The two carbons will be added from the Malinois Corey to the bulk Koi in a condensation reaction. So I have an R group here. This is just the extending of the carbon chain. We have a ketone chemical group added to this growing carbon chain. Then it undergoes a reduction reaction using NADPH.
Fatty acid biosynthesis Lecture Notes
That’s why we need NADPH in fatty acid synthesis. It reduces the ketone to a hydroxyl group. Then we undergo a dehydration reaction. We actually remove that hydroxyl group, and then we go through another reduction reaction with another NADPH to form our six carbon molecule now. So we’ve gone from butyro Koa, which is a formal carbon molecule.

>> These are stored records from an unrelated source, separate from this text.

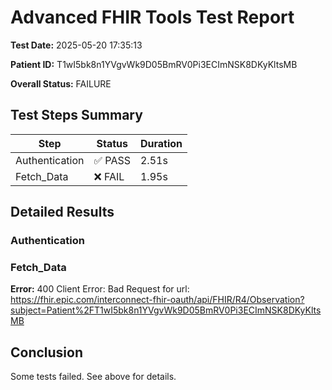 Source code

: # Advanced FHIR Tools Test Report

**Test Date:** 2025-05-20 17:35:13

**Patient ID:** T1wI5bk8n1YVgvWk9D05BmRV0Pi3ECImNSK8DKyKltsMB

**Overall Status:** FAILURE

## Test Steps Summary

| Step | Status | Duration |
|------|--------|----------|
| Authentication | ✅ PASS | 2.51s |
| Fetch_Data | ❌ FAIL | 1.95s |

## Detailed Results

### Authentication

### Fetch_Data

**Error:** 400 Client Error: Bad Request for url: https://fhir.epic.com/interconnect-fhir-oauth/api/FHIR/R4/Observation?subject=Patient%2FT1wI5bk8n1YVgvWk9D05BmRV0Pi3ECImNSK8DKyKltsMB


## Conclusion

Some tests failed. See above for details.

We take two carbons from Malino Koi and we end up after one cycle of the Cyto acid synthase enzyme. We get another molecule, but now it has six carbons, and this just keeps going. So we go through another cycle. We use another Malino COA as a two carbon donor, go through condensation reaction, go through another reduction reaction, dehydration reaction, reduction reaction, all again, and extending the silver chain by two carbons each cycle. When does it stop?
FAQs
Fatty Acid Synthesis Pathway Diagram?
What is the fatty acid synthesis pathway diagram?
What is the difference between a fatty acid and a fatty acid ester?
What is the difference between an omega-3 fatty acid and an omega-6 fatty acid
What is the function of the enzyme delta-5-desaturase?
The enzyme delta-5-desaturase catalyzes the conversion of linoleic acid to gamma-linolenic acid
Conclusion
the fatty acid synthesis pathway diagram is a valuable tool for studying lipid metabolism and fatty acid synthesis. It can help researchers better understand how different enzymes and pathways interact to produce specific fatty acids. Researchers should keep in mind that this pathway is not static, but dynamic, as different conditions (e.g. diet, exercise) may affect the way particular enzymes are used. Additionally, this pathway is not the only way to produce fatty acids; other pathways exist as well.